Et tu, Carney?

HC at Free exchange reports:

THE Bank of England released its quarterly inflation report this morning. It also published the letter from Mark Carney, governor of the bank, to George Osborne, Britain’s chancellor of the exchequer, that was required to explain why inflation—currently 0.5%—had deviated more than a percentage point below the bank’s target of 2%.

According to the report’s forecasts, inflation will turn negative in the coming months as a result of the huge fall in oil prices. However, the letter emphasises the short-term, one-off nature of the oil-price shock, which will fall out of the numbers relatively quickly and so requires no offsetting action. Mr Carney noted that in 68% of the categories which make up the CPI, prices are rising. In any case, the bank thinks it takes 18-24 months for monetary policy to have an impact on the economy; the oil-price fall came on much more quickly. [Interesting to contrast with 2008 when they reacted to the rise in oil prices. Will that be ‘hawkish asymmetry’, or does it reflect some learning in the interim?]


When asked whether the bank was overlooking the oil-price decline because it was unanticipated or because it was external to the economy, Mr Carney said it was the former. Were the bank able to forecast supply shocks in time to offset them, it would have to do so under its inflation-targeting mandate (“If we knew it, and could lean against it, we would). Mr Carney hinted that in such a situation, it might be worth reconsidering the mandate.

Only “hinted” and “might be worth”? That´s very different from the December 2012 Carney who said, just before leaving the Bank of Canada that:

From our perspective, thresholds exhaust the guidance options available to a central bank operating under flexible inflation targeting.

If yet further stimulus were required, the policy framework itself would likely have to be changed. 19 For example, adopting a nominal GDP (NGDP)-level target could in many respects be more powerful than employing thresholds under flexible inflation targeting. This is because doing so would add “history dependence” to monetary policy. Under NGDP targeting, bygones are not bygones and the central bank is compelled to make up for past misses on the path of nominal GDP

And HC continues (to the ‘logical’ conclusion”):

As has been frequently pointed out in the blogosphere, if the bank targeted nominal GDP (NGDP) rather than inflation, there would be no such problem. Under a such a regime, the bank would concern itself only with nominal spending in the economy, which can rise due to inflation or due to output growth (the supply-side of the economy determines the split between the two). The bank could therefore tolerate supply-side shocks which boosted growth and reduced inflation, as they would have an offsetting effect on NGDP. There would be no need to manipulate domestic output to offset forces from abroad.

The BoE has also taken the ‘floor’ from underneath interest rates. Will it join the ‘below zero’ club?

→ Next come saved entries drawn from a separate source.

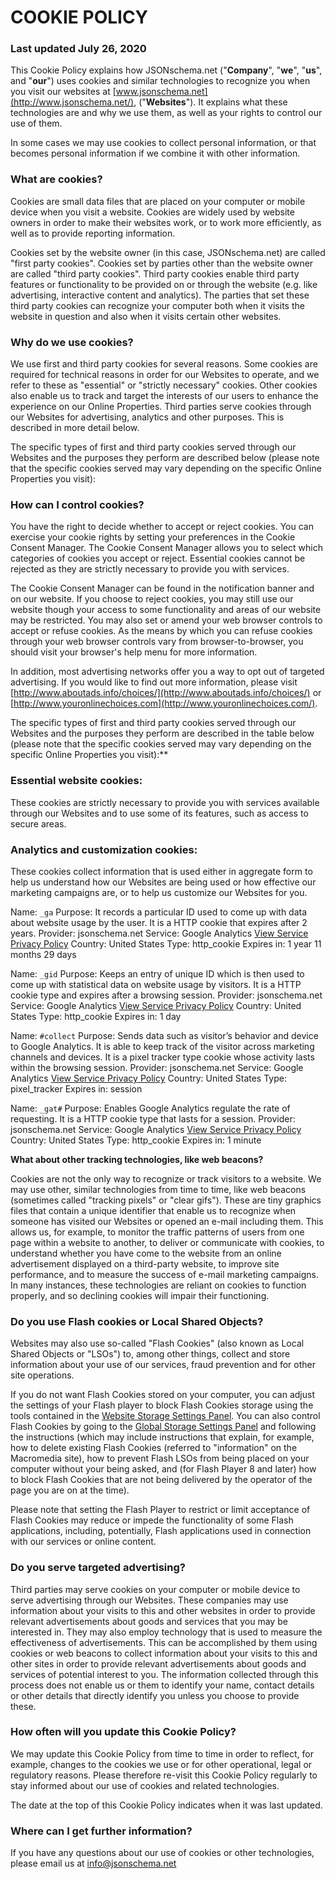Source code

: 
# COOKIE POLICY

### Last updated  July 26, 2020

  
This Cookie Policy explains how  JSONschema.net  ("**Company**", "**we**", "**us**", and "**our**") uses cookies and similar technologies to recognize you when you visit our websites at  [www.jsonschema.net](http://www.jsonschema.net/),  ("**Websites**"). It explains what these technologies are and why we use them, as well as your rights to control our use of them.

In some cases we may use cookies to collect personal information, or that becomes personal information if we combine it with other information.

### What are cookies?

Cookies are small data files that are placed on your computer or mobile device when you visit a website. Cookies are widely used by website owners in order to make their websites work, or to work more efficiently, as well as to provide reporting information.


Cookies set by the website owner (in this case,  JSONschema.net) are called "first party cookies". Cookies set by parties other than the website owner are called "third party cookies". Third party cookies enable third party features or functionality to be provided on or through the website (e.g. like advertising, interactive content and analytics). The parties that set these third party cookies can recognize your computer both when it visits the website in question and also when it visits certain other websites.

### Why do we use cookies?

We use first  and third  party cookies for several reasons. Some cookies are required for technical reasons in order for our Websites to operate, and we refer to these as "essential" or "strictly necessary" cookies. Other cookies also enable us to track and target the interests of our users to enhance the experience on our Online Properties.  Third parties serve cookies through our Websites for advertising, analytics and other purposes.  This is described in more detail below.

The specific types of first  and third  party cookies served through our Websites and the purposes they perform are described below (please note that the specific cookies served may vary depending on the specific Online Properties you visit):

### How can I control cookies?

You have the right to decide whether to accept or reject cookies. You can exercise your cookie rights by setting your preferences in the Cookie Consent Manager. The Cookie Consent Manager allows you to select which categories of cookies you accept or reject. Essential cookies cannot be rejected as they are strictly necessary to provide you with services.

The Cookie Consent Manager can be found in the notification banner and on our website. If you choose to reject cookies, you may still use our website though your access to some functionality and areas of our website may be restricted. You may also set or amend your web browser controls to accept or refuse cookies. As the means by which you can refuse cookies through your web browser controls vary from browser-to-browser, you should visit your browser's help menu for more information.

In addition, most advertising networks offer you a way to opt out of targeted advertising. If you would like to find out more information, please visit [http://www.aboutads.info/choices/](http://www.aboutads.info/choices/) or [http://www.youronlinechoices.com](http://www.youronlinechoices.com/).

The specific types of first and third party cookies served through our Websites and the purposes they perform are described in the table below (please note that the specific cookies served may vary depending on the specific Online Properties you visit):**  
  
### Essential website cookies:

These cookies are strictly necessary to provide you with services available through our Websites and to use some of its features, such as access to secure areas.

### Analytics and customization cookies:

These cookies collect information that is used either in aggregate form to help us understand how our Websites are being used or how effective our marketing campaigns are, or to help us customize our Websites for you.

Name: `_ga`
Purpose: It records a particular ID used to come up with data about website usage by the user. It is a HTTP cookie that expires after 2 years.
Provider: jsonschema.net
Service: Google Analytics  [View Service Privacy Policy](https://policies.google.com/privacy)
Country: United States
Type: http_cookie
Expires in: 1 year 11 months 29 days

Name: `_gid`
Purpose: Keeps an entry of unique ID which is then used to come up with statistical data on website usage by visitors. It is a HTTP cookie type and expires after a browsing session.
Provider: jsonschema.net
Service: Google Analytics  [View Service Privacy Policy](https://policies.google.com/privacy)
Country: United States
Type: http_cookie
Expires in: 1 day

Name: `#collect`
Purpose: Sends data such as visitor’s behavior and device to Google Analytics. It is able to keep track of the visitor across marketing channels and devices. It is a pixel tracker type cookie whose activity lasts within the browsing session.
Provider: jsonschema.net
Service: Google Analytics  [View Service Privacy Policy](https://policies.google.com/privacy)
Country: United States
Type: pixel_tracker
Expires in: session

Name: `_gat#`
Purpose: Enables Google Analytics regulate the rate of requesting. It is a HTTP cookie type that lasts for a session.
Provider: jsonschema.net
Service: Google Analytics  [View Service Privacy Policy](https://policies.google.com/privacy)
Country: United States
Type: http_cookie
Expires in: 1 minute

  
**What about other tracking technologies, like web beacons?**


Cookies are not the only way to recognize or track visitors to a website. We may use other, similar technologies from time to time, like web beacons (sometimes called "tracking pixels" or "clear gifs"). These are tiny graphics files that contain a unique identifier that enable us to recognize when someone has visited our Websites  or opened an e-mail including them. This allows us, for example, to monitor the traffic patterns of users from one page within a website to another, to deliver or communicate with cookies, to understand whether you have come to the website from an online advertisement displayed on a third-party website, to improve site performance, and to measure the success of e-mail marketing campaigns. In many instances, these technologies are reliant on cookies to function properly, and so declining cookies will impair their functioning.

### Do you use Flash cookies or Local Shared Objects?

Websites may also use so-called "Flash Cookies" (also known as Local Shared Objects or "LSOs") to, among other things, collect and store information about your use of our services, fraud prevention and for other site operations.

If you do not want Flash Cookies stored on your computer, you can adjust the settings of your Flash player to block Flash Cookies storage using the tools contained in the [Website Storage Settings Panel](http://www.macromedia.com/support/documentation/en/flashplayer/help/settings_manager07.html). You can also control Flash Cookies by going to the [Global Storage Settings Panel](http://www.macromedia.com/support/documentation/en/flashplayer/help/settings_manager03.html) and following the instructions (which may include instructions that explain, for example, how to delete existing Flash Cookies (referred to "information" on the Macromedia site), how to prevent Flash LSOs from being placed on your computer without your being asked, and (for Flash Player 8 and later) how to block Flash Cookies that are not being delivered by the operator of the page you are on at the time).

Please note that setting the Flash Player to restrict or limit acceptance of Flash Cookies may reduce or impede the functionality of some Flash applications, including, potentially, Flash applications used in connection with our services or online content.

### Do you serve targeted advertising?


Third parties may serve cookies on your computer or mobile device to serve advertising through our Websites. These companies may use information about your visits to this and other websites in order to provide relevant advertisements about goods and services that you may be interested in. They may also employ technology that is used to measure the effectiveness of advertisements. This can be accomplished by them using cookies or web beacons to collect information about your visits to this and other sites in order to provide relevant advertisements about goods and services of potential interest to you. The information collected through this process does not enable us or them to identify your name, contact details or other details that directly identify you unless you choose to provide these.

### How often will you update this Cookie Policy?

We may update this Cookie Policy from time to time in order to reflect, for example, changes to the cookies we use or for other operational, legal or regulatory reasons. Please therefore re-visit this Cookie Policy regularly to stay informed about our use of cookies and related technologies.

The date at the top of this Cookie Policy indicates when it was last updated.

### Where can I get further information?

If you have any questions about our use of cookies or other technologies, please email us at  info@jsonschema.net
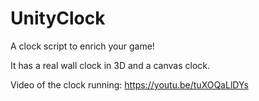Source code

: # UnityClock
A clock script to enrich your game!

It has a real wall clock in 3D and a canvas clock.

Video of the clock running:
https://youtu.be/tuXOQaLlDYs


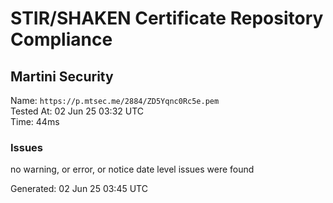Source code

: # STIR/SHAKEN Certificate Repository Compliance

## Martini Security

Name: `https://p.mtsec.me/2884/ZD5Yqnc0Rc5e.pem`\
Tested At: 02 Jun 25 03:32 UTC\
Time: 44ms

### Issues

no warning, or error, or notice date level issues were found

Generated: 02 Jun 25 03:45 UTC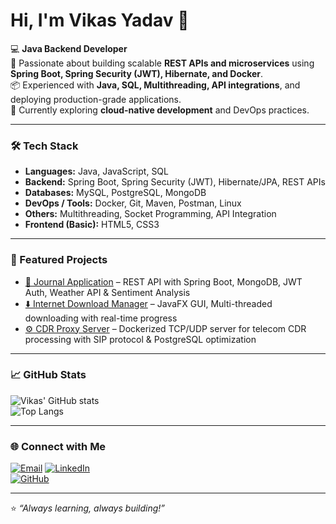 # Hi, I'm Vikas Yadav 👋

💻 **Java Backend Developer**  
🚀 Passionate about building scalable **REST APIs and microservices** using **Spring Boot, Spring Security (JWT), Hibernate, and Docker**.  
📦 Experienced with **Java, SQL, Multithreading, API integrations**, and deploying production-grade applications.  
🌱 Currently exploring **cloud-native development** and DevOps practices.

---

### 🛠️ Tech Stack
- **Languages:** Java, JavaScript, SQL  
- **Backend:** Spring Boot, Spring Security (JWT), Hibernate/JPA, REST APIs  
- **Databases:** MySQL, PostgreSQL, MongoDB  
- **DevOps / Tools:** Docker, Git, Maven, Postman, Linux  
- **Others:** Multithreading, Socket Programming, API Integration  
- **Frontend (Basic):** HTML5, CSS3

---

### 📂 Featured Projects
- [📓 Journal Application](https://github.com/vikasydv0972/Journal-App) – REST API with Spring Boot, MongoDB, JWT Auth, Weather API & Sentiment Analysis  
- [⬇️ Internet Download Manager](https://github.com/vikasydv0972/Internet-Download-Manager) – JavaFX GUI, Multi-threaded downloading with real-time progress  
- [⚙️ CDR Proxy Server](#) – Dockerized TCP/UDP server for telecom CDR processing with SIP protocol & PostgreSQL optimization

---

### 📈 GitHub Stats
![Vikas' GitHub stats](https://github-readme-stats.vercel.app/api?username=vikasydv0972&show_icons=true&theme=tokyonight)  
![Top Langs](https://github-readme-stats.vercel.app/api/top-langs/?username=vikasydv0972&layout=compact&theme=tokyonight)

---

### 🌐 Connect with Me
[![Email](https://img.shields.io/badge/Email-red?logo=gmail&logoColor=white)](mailto:vikasyadav0971@gmail.com)
[![LinkedIn](https://img.shields.io/badge/LinkedIn-blue?logo=linkedin&logoColor=white)](https://linkedin.com/in/vikasydv0972)  
[![GitHub](https://img.shields.io/badge/GitHub-black?logo=github&logoColor=white)](https://github.com/vikasydv0972)

---
⭐️ *“Always learning, always building!”*
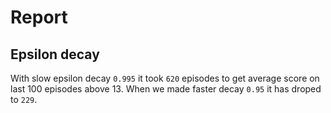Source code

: # Report

## Epsilon decay

With slow epsilon decay `0.995` it took `620` episodes to get average score on last 100 episodes above 13. When we made faster decay `0.95` it has droped to `229`.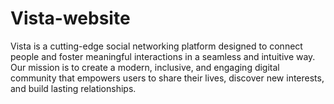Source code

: # Vista-website
Vista is a cutting-edge social networking platform designed to connect people and foster meaningful interactions in a seamless and intuitive way. Our mission is to create a modern, inclusive, and engaging digital community that empowers users to share their lives, discover new interests, and build lasting relationships.
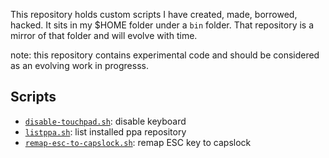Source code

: This repository holds custom scripts I have created, made, borrowed, hacked. It
sits in my $HOME folder under a `bin` folder. That repository is a mirror of
that folder and will evolve with time.

note: this repository contains experimental code and should be considered as an
evolving work in progresss.

## Scripts

- [`disable-touchpad.sh`](disable-touchpad.sh): disable keyboard
- [`listppa.sh`](list-ppa.sh): list installed ppa repository
- [`remap-esc-to-capslock.sh`](remap-esc-to-capslock.sh): remap ESC key to
  capslock
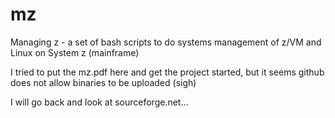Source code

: mz
==

Managing z - a set of bash scripts to do systems management of z/VM and Linux on System z (mainframe)

I tried to put the mz.pdf here and get the project started, but it seems github does not allow binaries to be uploaded (sigh)

I will go back and look at sourceforge.net...
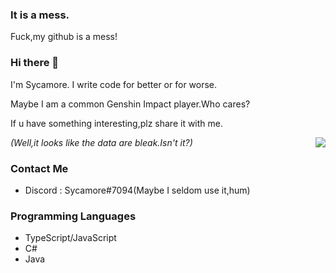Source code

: ### It is a mess.
Fuck,my github is a mess!

### Hi there 👋
I'm Sycamore. I write code for better or for worse.

Maybe I am a common Genshin Impact player.Who cares?

If u have something interesting,plz share it with me.

<img align="right" src="https://github-readme-stats.vercel.app/api?username=Sycamore0&theme=darcula&show_icons=true&count_private=true">

*(Well,it looks like the data are bleak.Isn't it?)*

### Contact Me
- Discord : Sycamore#7094(Maybe I seldom use it,hum)

### Programming Languages
 - TypeScript/JavaScript
 - C#
 - Java
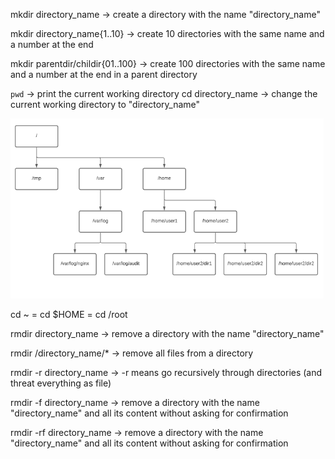 mkdir directory_name -> create a directory with the name "directory_name"

mkdir directory_name{1..10} -> create 10 directories with the same name and a number at the end

mkdir parentdir/childir{01..100} -> create 100 directories with the same name and a number at the end in a parent directory

`pwd` -> print the current working directory
cd directory_name -> change the current working directory to "directory_name"

![structure.png](img.png)

cd ~  = cd $HOME = cd /root

rmdir directory_name -> remove a directory with the name "directory_name"

rmdir /directory_name/* -> remove all files from a directory

rmdir -r directory_name -> -r means go recursively through directories (and threat everything as file)

rmdir -f directory_name -> remove a directory with the name "directory_name" and all its content without asking for confirmation

rmdir -rf directory_name -> remove a directory with the name "directory_name" and all its content without asking for confirmation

The ECB, Danmarks Nationalbank, the Riksbank and the Swiss National Bank?

Six years ago Mankiw wrote: “It May Be Time for the Fed to Go Negative“:

WITH unemployment rising and the financial system in shambles, it’s hard not to feel negative about the economy right now. The answer to our problems, however, could well be more negativity. But I’m not talking about attitude. I‘m talking about numbers.

Needed urgently: A new monetary policy target! NGDP-LT anyone?


One thought on “Et tu, Carney?

  1. There is something about being a central banker that causes dementia. When was the last time a Western economy faced a serious inflation problem? And when was the last time a Western economy faced a serious recession and employment problem?

    So why the chronic obsession with inflation?
    Most central bankers and economists insist on hunting the wrong bear.